REPUBLIKA.CO.ID,JAKARTA - Otoritas Jasa Keuangan (OJK) tengah melakukan inventarisir Lembaga Keuangan Mikro (LKM). Direktur Pengaturan Penelitian dan Pengembangan Industri Keuangan Non Bank OJK Yusman mengatakan untuk mengawasi lembaga pembiayaan berbasis komunitas, OJK nantinya akan menggandeng pemerintah daerah.
Pasalnya, jumlah LKM yang bergitu besar dan tersebar di berbagai wilayah membuat hampir mustahil pengawasan dilakukan OJK sendiri. Berdasarkan perkiraan, jumlah LKM yang tersebar di seluruh Indonesia mencapai 600 ribu unit. Jumlah permodalah inipun bervariasi.
Kemungkinan besar, kata dia, LKM yang tidak memenuhi persyaratan modal bisa berlaih fungsi menjadi agen branchless banking atau laku pandai alias lembaga keuangan tanpa kantor. Pasalnya, mau tidak mau LKM juga memerlukan permodalan yang uat untuk melayani pembiayaan masyarakat
“Mungkin sekitar 60 ribu beralih menjadi LKM, yang kecil bisa nanti menjadi agen branchles banking,” ujar dia, Rabu (10/12).
Menurutnya, berdasarkan pemetaan, tidak sampai 10 persen yang nanti tetap bertahan sebagai LKM. OJK telah menyempurnakan aturan menenai perizinan usaha dan kelembagaan LKM. Mulai Januari, LKM hanya bisa menjalankan kegiatan usaha setelah mendapatkan izin usaha dari OJK. Artinya, LKM harus mendaftarkan diri ke OJK.
LKM yang berada di tingkat desa atau kelurahan wajib menyetorkan moda. Untuk tingkat kecamatan OJK mewajibkan jumlah minimal modal disetor sebesar Rp 100 juta. Bagi LKM di tingkat kabuoaten, jumlah minimal modal yang disetor mencapai Rp 500 juta.

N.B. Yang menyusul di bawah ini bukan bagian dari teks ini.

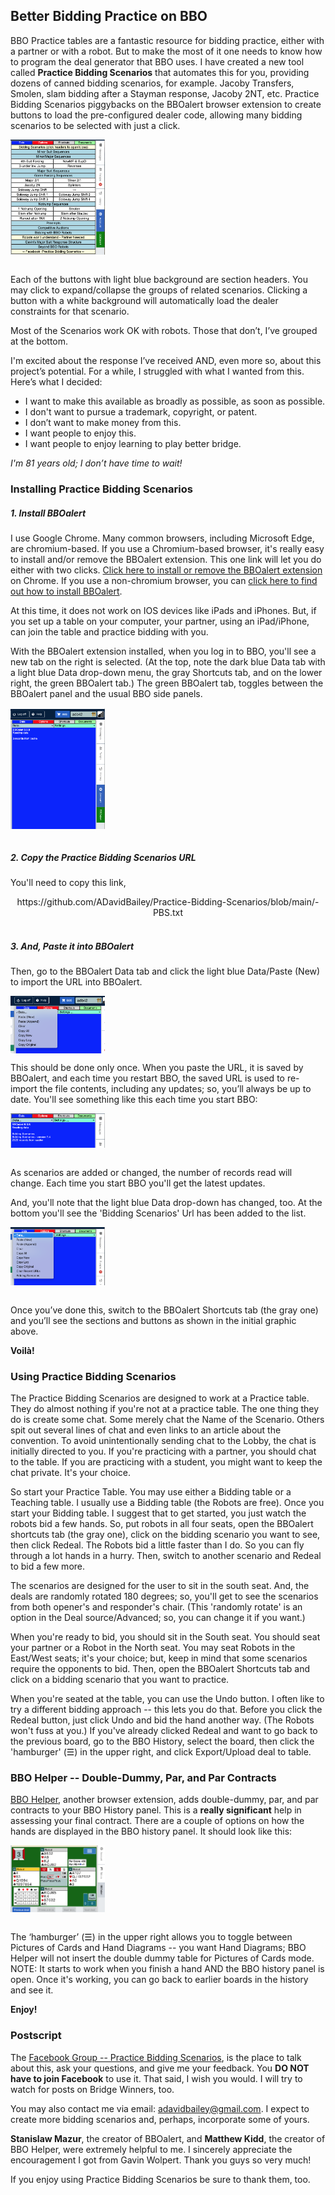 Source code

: ## Better Bidding Practice on BBO

BBO Practice tables are a fantastic resource for bidding practice, either with a partner or with a robot. But to make the most of it one needs to know how to program the deal generator that BBO uses. I have created a new tool called **Practice Bidding Scenarios** that automates this for you, providing dozens of canned bidding scenarios, for example. Jacoby Transfers, Smolen, slam bidding after a Stayman response, Jacoby 2NT, etc. Practice Bidding Scenarios piggybacks on the BBOalert browser extension to create buttons to load the pre-configured dealer code, allowing many bidding scenarios to be selected with just a click.<br>

<div align="center">
  <div style="display: flex;">
    <img src="./images/BPSShortcuts.png" width=30%>
  </div>
</div><br>

Each of the buttons with light blue background are section headers.  You may click to expand/collapse the groups of related scenarios.  Clicking a button with a white background will automatically load the dealer constraints for that scenario.<br>

Most of the Scenarios work OK with robots.  Those that don’t, I’ve grouped at the bottom.<br>


I'm excited about the response I’ve received AND, even more so, about this project’s potential. For a while, I struggled with what I wanted from this.  Here’s what I decided:<br>

- I want to make this available as broadly as possible, as soon as possible.  
- I don't want to pursue a trademark, copyright, or patent.
- I don’t want to make money from this.
- I want people to enjoy this.
- I want people to enjoy learning to play better bridge.

_I'm 81 years old; I don’t have time to wait!_<br>

### Installing Practice Bidding Scenarios

##### 1. Install BBOalert

I use Google Chrome.  Many common browsers, including Microsoft Edge, are chromium-based. If you use a Chromium-based browser, it's really easy to install and/or remove the BBOalert extension. This one link will let you do either with two clicks. [Click here to install or remove the BBOalert extension](https://chrome.google.com/webstore/detail/bboalert/bjgihidachainhhhilkeemegdhehnlcf) on Chrome. If you use a non-chromium browser, you can [click here to find out how to install BBOalert](https://github.com/stanmaz/BBOalert/blob/master/README.md#installation).<br>


At this time, it does not work on IOS devices like iPads and iPhones.  But, if you set up a table on your computer, your partner, using an iPad/iPhone, can join the table and practice bidding with you.<br>

With the BBOalert extension installed, when you log in to BBO, you'll see a new tab on the right is selected.  (At the top, note the dark blue Data tab with a light blue Data drop-down menu, the gray Shortcuts tab, and on the lower right, the green BBOalert tab.)  The green BBOalert tab, toggles between the BBOalert panel and the usual BBO side panels.<br>

<div align="center">
  <div style="display: flex;">
    <img src="./images/BBOalertTab.png" width=30%>
  </div>
</div><br>

##### 2. Copy the Practice Bidding Scenarios URL

You'll need to copy this link, 

<div align="center">
  <div style="display: flex;">
      https://github.com/ADavidBailey/Practice-Bidding-Scenarios/blob/main/-PBS.txt
  </div>
</div><br>

##### 3. And, Paste it into BBOalert

Then, go to the BBOalert Data tab and click the light blue Data/Paste (New) to import the URL into BBOalert.

<div align="center">
  <div style="display: flex;">
      <img src="./images/BBOalertPasteNew.png" width=30%>
  </div>
</div>  

This should be done only once. When you paste the URL, it is saved by BBOalert, and each time you restart BBO, the saved URL is used to re-import the file contents, including any updates; so, you’ll always be up to date.  You'll see something like this each time you start BBO:<br>

<div align="center">
  <div style="display: flex;">
    <img src="./images/BBOalertReadingData.png" width=30%>
  </div>
</div><br>

As scenarios are added or changed, the number of records read will change.  Each time you start BBO you'll get the latest updates.

And, you'll note that the light blue Data drop-down has changed, too.  At the bottom you'll see the 'Bidding Scenarios' Url has been added to the list.<br>
   
<div align="center">
  <div style="display: flex;">
    <img src="./images/BBOalertDataURL.png" width=30%>
  </div>
</div><br>

Once you’ve done this, switch to the BBOalert Shortcuts tab (the gray one) and you’ll see the sections and buttons as shown in the initial graphic above.<br>

**Voilà!**<br>

### Using Practice Bidding Scenarios

The Practice Bidding Scenarios are designed to work at a Practice table.  They do almost nothing if you're not at a practice table.  The one thing they do is create some chat.  Some merely chat the Name of the Scenario.  Others spit out several lines of chat and even links to an article about the convention.  To avoid unintentionally sending chat to the Lobby, the chat is initially directed to you.  If you're practicing with a partner, you should chat to the table.  If you are practicing with a student, you might want to keep the chat private.  It's your choice.<br>

So start your Practice Table.  You may use either a Bidding table or a Teaching table.  I usually use a Bidding table (the Robots are free).  Once you start your Bidding table.  I suggest that to get started, you just watch the robots bid a few hands.  So, put robots in all four seats, open the BBOalert shortcuts tab (the gray one), click on the bidding scenario you want to see, then click Redeal.  The Robots bid a little faster than I do.  So you can fly through a lot hands in a hurry.  Then, switch to another scenario and Redeal to bid a few more.<br>

The scenarios are designed for the user to sit in the south seat.  And, the deals are randomly rotated 180 degrees; so, you'll get to see the scenarios from both opener's and responder's chair.  (This 'randomly rotate' is an option in the Deal source/Advanced; so, you can change it if you want.)<br>

When you're ready to bid, you should sit in the South seat.  You should seat your partner or a Robot in the North seat.  You may seat Robots in the East/West seats; it's your choice; but, keep in mind that some scenarios require the opponents to bid.  Then, open the BBOalert Shortcuts tab and click on a bidding scenario that you want to practice.<br>

When you're seated at the table, you can use the Undo button.  I often like to try a different bidding approach -- this lets you do that.  Before you click the Redeal button, just click Undo and bid the hand another way.  (The Robots won't fuss at you.)  If you've already clicked Redeal and want to go back to the previous board, go to the BBO History, select the board, then click the 'hamburger' (☰) in the upper right, and click Export/Upload deal to table.<br>


### BBO Helper -- Double-Dummy, Par, and Par Contracts

[BBO Helper](https://chrome.google.com/webstore/detail/bbo-helper/jlhdaeggmepllmioeamkmnmemmfiogj), another browser extension, adds double-dummy, par, and par contracts to your BBO History panel.  This is a **really significant** help in assessing your final contract.  There are a couple of options on how the hands are displayed in the BBO history panel.  It should look like this:<br>

<div align="center">
  <div style="display: flex;">
    <img src="./images/BBOHistory.png" width=30%>
  </div>
</div><br>

The ‘hamburger’ (☰) in the upper right allows you to toggle between Pictures of Cards and Hand Diagrams -- you want Hand Diagrams; BBO Helper will not insert the double dummy table for Pictures of Cards mode.  NOTE: It starts to work when you finish a hand AND the BBO history panel is open.  Once it's working, you can go back to earlier boards in the history and see it.<br>

**Enjoy!**<br>

### Postscript

The [Facebook Group -- Practice Bidding Scenarios](https://www.facebook.com/groups/598917089100836), is the place to talk about this, ask your questions, and give me your feedback.   You __DO NOT have to join Facebook__ to use it.  That said, I wish you would.  I will try to watch for posts on Bridge Winners, too.<br>

You may also contact me via email: adavidbailey@gmail.com.  I expect to create more bidding scenarios and, perhaps, incorporate some of yours.<br>


**Stanislaw Mazur**, the creator of BBOalert, and **Matthew Kidd**, the creator of BBO Helper, were extremely helpful to me.  I sincerely appreciate the encouragement I got from Gavin Wolpert.  Thank you guys so very much!<br>

If you enjoy using Practice Bidding Scenarios be sure to thank them, too.<br>
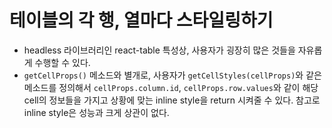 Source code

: # 테이블의 각 행, 열마다 스타일링하기
* headless 라이브러리인 react-table 특성상, 사용자가 굉장히 많은 것들을 자유롭게 수행할 수 있다.
* `getCellProps()` 메소드와 별개로, 사용자가 `getCellStyles(cellProps)`와 같은 메소드를 정의해서 `cellProps.column.id`, `cellProps.row.values`와 같이 해당 cell의 정보들을 가지고 상황에 맞는 inline style을 return 시켜줄 수 있다. 참고로 inline style은 성능과 크게 상관이 없다. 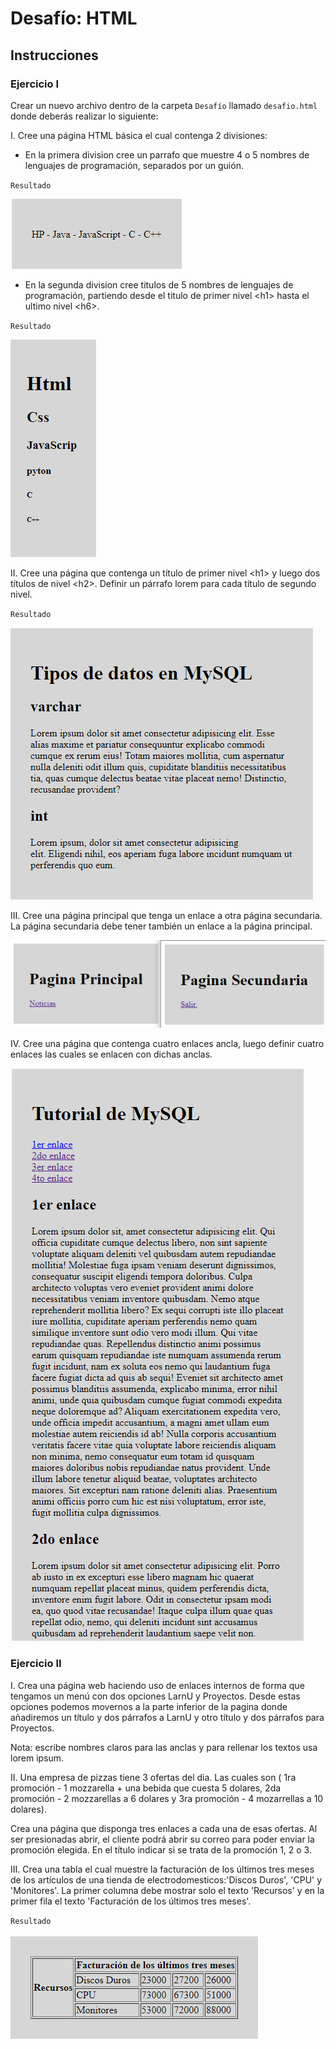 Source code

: # Desafío: HTML

## Instrucciones

### Ejercicio I

Crear un nuevo archivo dentro de la carpeta `Desafío` llamado `desafio.html` donde deberás realizar lo siguiente:

I. Cree una página HTML básica el cual contenga 2 divisiones:
- En la primera division cree un parrafo que muestre 4 o 5 nombres de lenguajes de programación, separados por un guión.

`Resultado`

![alt text](../../_src/assets/02-Html/ejercicio1.PNG)


- En la segunda division cree titulos de 5 nombres de lenguajes de programación, partiendo desde el titulo de primer nivel \<h1> hasta el ultimo nivel \<h6>.

`Resultado`

![alt text](../../_src/assets/02-Html/ejercicio2.PNG)


II. Cree una página que contenga un título de primer nivel \<h1> y luego dos títulos de nivel \<h2>. Definir un párrafo lorem para cada título de segundo nivel. 

`Resultado`

![alt text](../../_src/assets/02-Html/ejercicio3.PNG)


III. Cree una página principal que tenga un enlace a otra página secundaria. La página secundaria debe tener también un enlace a la página principal. 

![alt text](../../_src/assets/02-Html/ejercicio4.PNG)

IV. Cree una página que contenga cuatro enlaces ancla, luego definir cuatro enlaces las cuales se enlacen con dichas anclas. 

![alt text](../../_src/assets/02-Html/ejercicio5.PNG)


### Ejercicio II

I. Crea una página web haciendo uso de enlaces internos de forma que
tengamos un menú con dos opciones LarnU y Proyectos. Desde estas opciones podemos movernos a la parte inferior de la pagina donde añadiremos un título y dos párrafos a LarnU y otro título y dos párrafos para Proyectos.

Nota: escribe nombres claros para las anclas y para rellenar los textos usa lorem ipsum.

II. Una empresa de pizzas tiene 3 ofertas del dia. Las cuales son ( 1ra promoción - 1 mozzarella + una bebida que cuesta 5 dolares, 2da promoción - 2 mozzarellas a 6 dolares y 3ra promoción - 4 mozarrellas a 10 dolares).

Crea una página que disponga tres enlaces a cada una de esas ofertas.
Al ser presionadas abrir, el cliente podrá abrir su correo para poder enviar la promoción elegida. En el título indicar si se trata de la promoción 1, 2 o 3.

III. Crea una tabla el cual muestre la facturación de los últimos tres meses de los artículos de una tienda de electrodomesticos:'Discos Duros', 'CPU' y 'Monitores'. La primer columna debe mostrar solo el texto 'Recursos' y en la primer fila el texto 'Facturación de los últimos tres meses'. 

`Resultado`

![alt text](../../_src/assets/02-Html/ejercicio6.PNG)
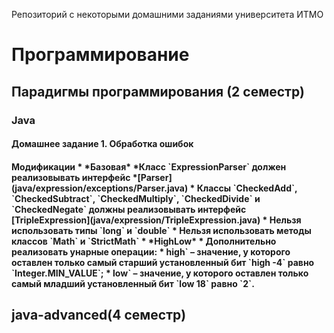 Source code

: Репозиторий с некоторыми домашними заданиями университета ИТМО

<h1> Программирование
<h2> Парадигмы программирования (2 семестр)
  <h3> Java 
    <h4> Домашнее задание 1. Обработка ошибок
     <h4> Модификации
  * *Базовая*
   *Класс `ExpressionParser` должен реализовывать интерфейс
   *[Parser](java/expression/exceptions/Parser.java)
   * Классы `CheckedAdd`, `CheckedSubtract`, `CheckedMultiply`,
        `CheckedDivide` и `CheckedNegate` должны реализовывать интерфейс
        [TripleExpression](java/expression/TripleExpression.java)
   * Нельзя использовать типы `long` и `double`
   * Нельзя использовать методы классов `Math` и `StrictMath`
  * *HighLow*
   * Дополнительно реализовать унарные операции:
   * high` – значение, у которого оставлен только самый старший
          установленный бит `high -4` равно `Integer.MIN_VALUE`;
   * low` – значение, у которого оставлен только самый младший
          установленный бит `low 18` равно `2`.
<h2> java-advanced(4 семестр)
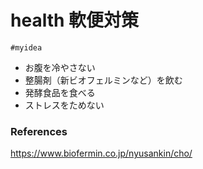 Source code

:# health 軟便対策
`#myidea`

- お腹を冷やさない
- 整腸剤（新ビオフェルミンなど）を飲む
- 発酵食品を食べる
- ストレスをためない

### References
https://www.biofermin.co.jp/nyusankin/cho/ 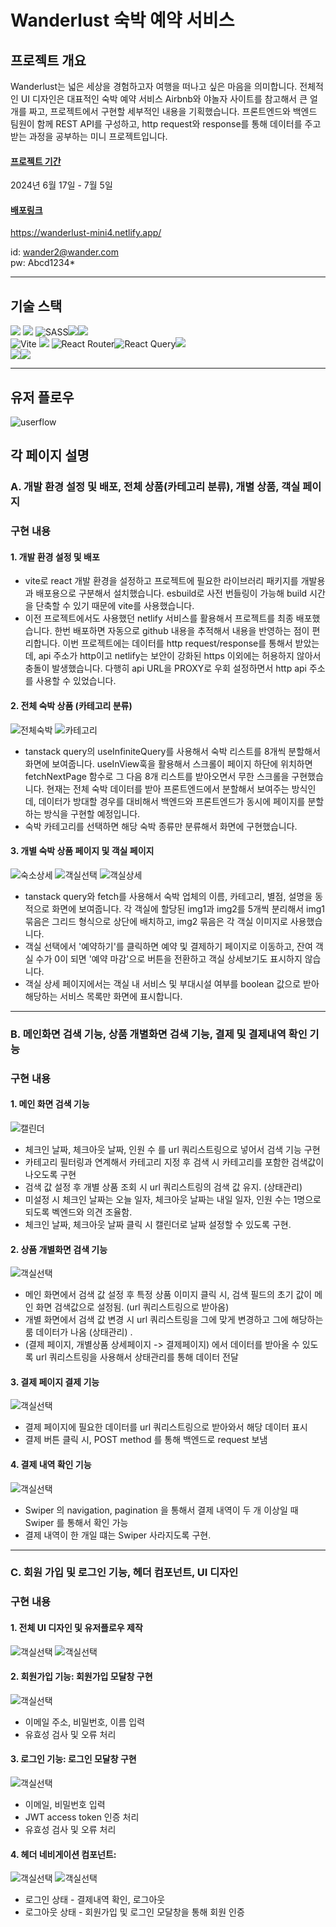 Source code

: # Wanderlust 숙박 예약 서비스

## 프로젝트 개요

Wanderlust는 넓은 세상을 경험하고자 여행을 떠나고 싶은 마음을 의미합니다. 전체적인 UI 디자인은 대표적인 숙박 예약 서비스 Airbnb와 야놀자 사이트를 참고해서 큰 얼개를 짜고, 프로젝트에서 구현할 세부적인 내용을 기획했습니다. 프론트엔드와 백엔드 팀원이 함께 REST API를 구성하고, http request와 response를 통해 데이터를 주고 받는 과정을 공부하는 미니 프로젝트입니다.

#### <u>프로젝트 기간</u>

2024년 6월 17일 - 7월 5일

#### <u>배포링크</u>

https://wanderlust-mini4.netlify.app/

id: wander2@wander.com<br>
pw: Abcd1234\*

<hr>

## 기술 스택

<img src="https://img.shields.io/badge/html5-E34F26?style=for-the-badge&logo=html5&logoColor=white"> <img src="https://img.shields.io/badge/css-1572B6?style=for-the-badge&logo=css3&logoColor=white"> ![SASS](https://img.shields.io/badge/SASS-hotpink.svg?style=for-the-badge&logo=SASS&logoColor=white)<img src="https://img.shields.io/badge/javascript-F7DF1E?style=for-the-badge&logo=javascript&logoColor=black"><img src="https://img.shields.io/badge/typescript-3178C6?style=for-the-badge&logo=typescript&logoColor=white"/><br>
![Vite](https://img.shields.io/badge/vite-%23646CFF.svg?style=for-the-badge&logo=vite&logoColor=white)
<img src="https://img.shields.io/badge/react-61DAFB?style=for-the-badge&logo=react&logoColor=black"> ![React Router](https://img.shields.io/badge/React_Router-CA4245?style=for-the-badge&logo=react-router&logoColor=white)![React Query](https://img.shields.io/badge/-React%20Query-FF4154?style=for-the-badge&logo=react%20query&logoColor=white)<img src="https://img.shields.io/badge/axios-671ddf?&style=for-the-badge&logo=axios&logoColor=white"><br><img src="https://img.shields.io/badge/github-181717?style=for-the-badge&logo=github&logoColor=white"><img src="https://img.shields.io/badge/git-F05032?style=for-the-badge&logo=git&logoColor=white"/>
<br>

<hr>

## 유저 플로우

![userflow](public/images/userflow.webp)

## 각 페이지 설명

### A. 개발 환경 설정 및 배포, 전체 상품(카테고리 분류), 개별 상품, 객실 페이지 

### 구현 내용

#### 1. 개발 환경 설정 및 배포

- vite로 react 개발 환경을 설정하고 프로젝트에 필요한 라이브러리 패키지를 개발용과 배포용으로 구분해서 설치했습니다. esbuild로 사전 번들링이 가능해 build 시간을 단축할 수 있기 때문에 vite를 사용했습니다.
- 이전 프로젝트에서도 사용했던 netlify 서비스를 활용해서 프로젝트를 최종 배포했습니다. 한번 배포하면 자동으로 github 내용을 추적해서 내용을 반영하는 점이 편리합니다. 이번 프로젝트에는 데이터를 http request/response를 통해서 받았는데, api 주소가 http이고 netlify는 보안이 강화된 https 이외에는 허용하지 않아서 충돌이 발생했습니다. 다행히 api URL을 PROXY로 우회 설정하면서 http api 주소를 사용할 수 있었습니다.

#### 2. 전체 숙박 상품 (카테고리 분류)

![전체숙박](public/images/전체숙박.png)
![카테고리](public/images/카테고리선택.png)

- tanstack query의 useInfiniteQuery를 사용해서 숙박 리스트를 8개씩 분할해서 화면에 보여줍니다. useInView훅을 활용해서 스크롤이 페이지 하단에 위치하면 fetchNextPage 함수로 그 다음 8개 리스트를 받아오면서 무한 스크롤을 구현했습니다.
  현재는 전체 숙박 데이터를 받아 프론트엔드에서 분할해서 보여주는 방식인데, 데이터가 방대할 경우를 대비해서 백엔드와 프론트엔드가 동시에 페이지를 분할하는 방식을 구현할 예정입니다.
- 숙박 카테고리를 선택하면 해당 숙박 종류만 분류해서 화면에 구현했습니다.

#### 3. 개별 숙박 상품 페이지 및 객실 페이지

![숙소상세](public/images/숙소상세페이지.png)
![객실선택](public/images/객실선택페이지.png)
![객실상세](public/images/객실상세페이지.png)

- tanstack query와 fetch를 사용해서 숙박 업체의 이름, 카테고리, 별점, 설명을 동적으로 화면에 보여줍니다. 각 객실에 할당된 img1과 img2를 5개씩 분리해서 img1 묶음은 그리드 형식으로 상단에 배치하고, img2 묶음은 각 객실 이미지로 사용했습니다.
- 객실 선택에서 '예약하기'를 클릭하면 예약 및 결제하기 페이지로 이동하고, 잔여 객실 수가 0이 되면 '예약 마감'으로 버튼을 전환하고 객실 상세보기도 표시하지 않습니다.
- 객실 상세 페이지에서는 객실 내 서비스 및 부대시설 여부를 boolean 값으로 받아 해당하는 서비스 목록만 화면에 표시합니다.

<hr>

### B. 메인화면 검색 기능, 상품 개별화면 검색 기능, 결제 및 결제내역 확인 기능 

### 구현 내용

#### 1. 메인 화면 검색 기능

![캘린더](public/images/캘린더.png)

- 체크인 날짜, 체크아웃 날짜, 인원 수 를 url 쿼리스트링으로 넣어서 검색 기능 구현
- 카테고리 필터링과 연계해서 카테고리 지정 후 검색 시 카테고리를 포함한 검색값이 나오도록 구현
- 검색 값 설정 후 개별 상품 조회 시 url 쿼리스트링의 검색 값 유지. (상태관리)
- 미설정 시 체크인 날짜는 오늘 일자, 체크아웃 날짜는 내일 일자, 인원 수는 1명으로 되도록 벡엔드와 의견 조율함.
- 체크인 날짜, 체크아웃 날짜 클릭 시 캘린더로 날짜 설정할 수 있도록 구현.

#### 2. 상품 개별화면 검색 기능

![객실선택](public/images/객실선택페이지.png)

- 메인 화면에서 검색 값 설정 후 특정 상품 이미지 클릭 시, 검색 필드의 초기 값이 메인 화면 검색값으로 설정됨. (url 쿼리스트링으로 받아옴)
- 개별 화면에서 검색 값 변경 시 url 쿼리스트링을 그에 맞게 변경하고 그에 해당하는 룸 데이터가 나옴 (상태관리) .
- (결제 페이지, 개별상품 상세페이지 -> 결제페이지) 에서 데이터를 받아올 수 있도록 url 쿼리스트링을 사용해서 상태관리를 통해 데이터 전달

#### 3. 결제 페이지 결제 기능

![객실선택](public/images/결제페이지.png)

- 결제 페이지에 필요한 데이터를 url 쿼리스트링으로 받아와서 해당 데이터 표시
- 결제 버튼 클릭 시, POST method 를 통해 백엔드로 request 보냄

#### 4. 결제 내역 확인 기능

![객실선택](public/images/결제확인.png)

- Swiper 의 navigation, pagination 을 통해서 결제 내역이 두 개 이상일 때 Swiper 를 통해서 확인 가능
- 결제 내역이 한 개일 떄는 Swiper 사라지도록 구현.

<hr>

### C. 회원 가입 및 로그인 기능, 헤더 컴포넌트, UI 디자인 

### 구현 내용

#### 1. 전체 UI 디자인 및 유저플로우 제작

![객실선택](public/images/uidesign.png)
![객실선택](public/images/userflow.webp)

#### 2. 회원가입 기능: 회원가입 모달창 구현

![객실선택](public/images/SignupModal-default.webp)

- 이메일 주소, 비밀번호, 이름 입력
- 유효성 검사 및 오류 처리

#### 3. 로그인 기능: 로그인 모달창 구현

![객실선택](public/images/LoginModal-default.webp)

- 이메일, 비밀번호 입력
- JWT access token 인증 처리
- 유효성 검사 및 오류 처리

#### 4. 헤더 네비게이션 컴포넌트:

![객실선택](public/images/HeaderLoggedIn.webp)
![객실선택](public/images/HeaderLoggedout.webp)

- 로그인 상태 - 결제내역 확인, 로그아웃
- 로그아웃 상태 - 회원가입 및 로그인 모달창을 통해 회원 인증
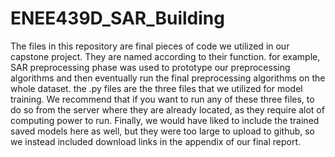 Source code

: # ENEE439D_SAR_Building
The files in this repository are final pieces of code we utilized in our capstone project. They are named according to their function. for example, SAR preprocessing phase was used to prototype our preprocessing algorithms and then eventually run the final preprocessing algorithms on the whole dataset. the .py files are the three files that we utilized for model training. We recommend that if you want to run any of these three files, to do so from the server where they are already located, as they require alot of computing power to run. Finally, we would have liked to include the trained saved models here as well, but they were too large to upload to github, so we instead included download links in the appendix of our final report.
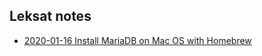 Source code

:## Leksat notes

- [2020-01-16 Install MariaDB on Mac OS with Homebrew](/2020-01-16%20Install%20MariaDB%20on%20Mac%20OS%20with%20Homebrew)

Bagi LKM berbentuk PT, OJK mewajibkan peningkatan modal menjadi Rp 100 miliar. LKM berbentuk koperasi modalnya wajib Rp 50 juta. Pada ketentuan lama, penyertaan modal untuk LKM berbentuk PT hanya Rp 25 miliar. OJK memberi waktu hingga tahun 2019 bagi PT untuk memenuhi kecukupan modal ini.